WHAT TO DO:
Among the lines of the records, please find those that contain the word "blob" and copy them.
※
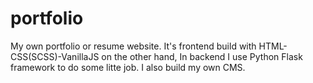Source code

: # portfolio
My own portfolio or resume website.
It's frontend build with HTML-CSS(SCSS)-VanillaJS
on the other hand,
In backend I use Python Flask framework to do some litte job.
I also build my own CMS.
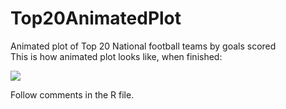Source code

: # Top20AnimatedPlot
Animated plot of Top 20 National football teams by goals scored 
</br>
This is how animated plot looks like, when finished:

![](https://github.com/basarabam/Top20AnimatedPlot/blob/master/output1.gif)


Follow comments in the R file.


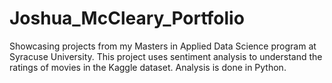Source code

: # Joshua_McCleary_Portfolio
Showcasing projects from my Masters in Applied Data Science program at Syracuse University.
This project uses sentiment analysis to understand the ratings of movies in the Kaggle dataset. Analysis is done in Python.
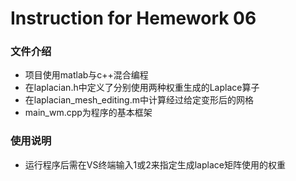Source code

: # Instruction for Hemework 06 

### 文件介绍

* 项目使用matlab与c++混合编程
* 在laplacian.h中定义了分别使用两种权重生成的Laplace算子
* 在laplacian_mesh_editing.m中计算经过给定变形后的网格
* main_wm.cpp为程序的基本框架

### 使用说明

* 运行程序后需在VS终端输入1或2来指定生成laplace矩阵使用的权重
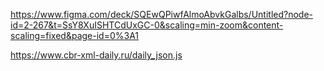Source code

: https://www.figma.com/deck/SQEwQPiwfAlmoAbvkGalbs/Untitled?node-id=2-267&t=SsY8XuISHTCdUxGC-0&scaling=min-zoom&content-scaling=fixed&page-id=0%3A1


https://www.cbr-xml-daily.ru/daily_json.js
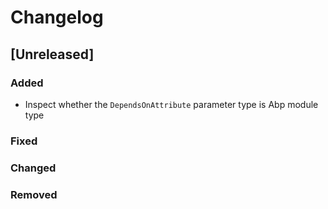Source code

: # Changelog

## [Unreleased]

### Added

- Inspect whether the `DependsOnAttribute` parameter type is Abp module type

### Fixed

### Changed

### Removed
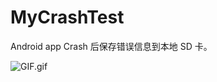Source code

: # MyCrashTest

Android app Crash 后保存错误信息到本地 SD 卡。

![GIF.gif](https://github.com/KonngGN/MyCrashTest/blob/master/GIF.gif)
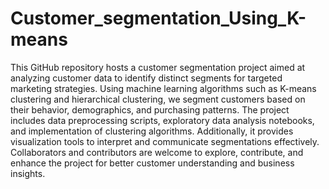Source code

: # Customer_segmentation_Using_K-means

This GitHub repository hosts a customer segmentation project aimed at analyzing customer data to identify distinct segments for targeted marketing strategies. Using machine learning algorithms such as K-means clustering and hierarchical clustering, we segment customers based on their behavior, demographics, and purchasing patterns. The project includes data preprocessing scripts, exploratory data analysis notebooks, and implementation of clustering algorithms. Additionally, it provides visualization tools to interpret and communicate segmentations effectively. Collaborators and contributors are welcome to explore, contribute, and enhance the project for better customer understanding and business insights.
※
YOUR RESPONSE:
![](https://github.com/basarabam/Top20AnimatedPlot/blob/master/output1.gif)
![GIF.gif](https://github.com/KonngGN/MyCrashTest/blob/master/GIF.gif)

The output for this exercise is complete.